Monday, March 05, 2012

This is not a Christian country

Britain is not a Christian country.

The religion of Christianity was imposed by early medieval rulers who wanted to join the urbane club of the European ruling classes, all of whom had jumped on the Christian bandwagon.

In subsequent centuries, majority attendance at church was enforced by fines, and in some cases, imprisonment. The number of people who are interested in spirituality and religion is a minority. Among those who are interested, different models of how it works prevail; and fewer and fewer of them accept the Christian model.

Many of the values which are claimed to be Christian (compassion, forgiveness, love) are universal; and some values which are claimed to be Christian are either secular or come from another religious tradition (tolerance, inclusiveness).

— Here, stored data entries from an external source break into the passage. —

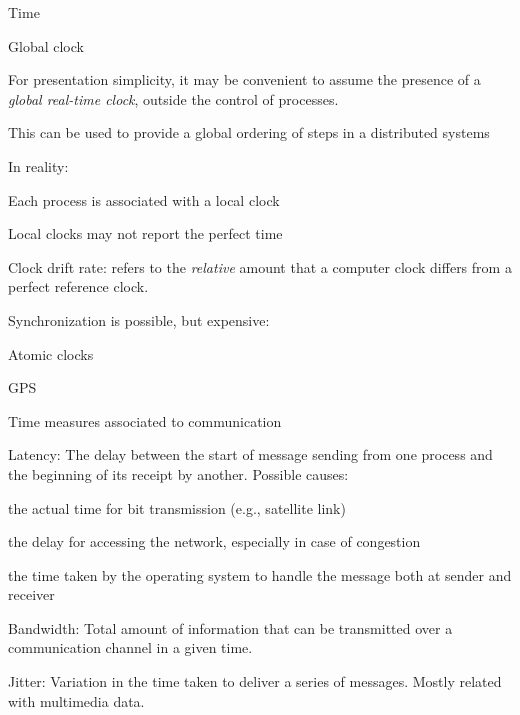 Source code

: \begin{frame}{Time}
\BIL
\item \alert{Global clock}
  \BI
  \item
  For presentation simplicity, it may be convenient to assume
  the presence of a {\em global real-time clock}, outside the control of processes.
  \item This can be used to provide a global ordering of steps in a distributed systems
  \EI
\item \alert{In reality}:
  \BI
  \item Each process is associated with a \alert{local clock}
  \item Local clocks may not report the perfect time
  \item \alert{Clock drift rate}: refers to the {\em relative} amount that a computer
    clock differs from a perfect reference clock.
  \EI
\item Synchronization is possible, but expensive:
  \BI
    \item Atomic clocks
    \item GPS
  \EI
\EI


\end{frame}

\begin{frame}{Time measures associated to communication}

\BIL
\item \alert{Latency}: The delay between the start of message sending from one process and the
  beginning of its receipt by another. Possible causes:
  \BI
   \item the actual time for bit transmission (e.g., satellite link)
   \item the delay for accessing the network, especially in case
     of congestion
   \item the time taken by the operating system to handle the message
     both at sender and receiver
  \EI
\item \alert{Bandwidth}: Total amount of information that can be transmitted
  over a communication channel in a given time. 
\item \alert{Jitter}: Variation in the time taken to deliver a series of
  messages. Mostly related with multimedia data.
\EIL
\end{frame}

Britain was originally a "pagan" country – that is to say, it had a number of indigenous autocthonic traditions. Now it is religiously and spiritually diverse.

As the recent survey by the Richard Dawkins Foundation for Reason and Science has shown, the majority of people who identify as Christian don't actually understand what they are identifying with. Now, I would like to see Christianity becoming more inclusive of different viewpoints, especially the view that other faiths are equally valid; but sadly, since the advent of fundamentalism, what it means to be a Christian has narrowed considerably.

In view of all of the above, I think that disestablishing the Church of England and reducing the role of Christianity in public life is desirable. However, I think there's nothing wrong with having contributions on spiritual and ethical matters by people from many different traditions (including humanism, naturalism and atheism) as part of public life, as long as lots of different traditions get access to the microphone, and not just Christianity.

Spirituality and religion are part of what it means to be human – but they are not exclusive to one religious tradition.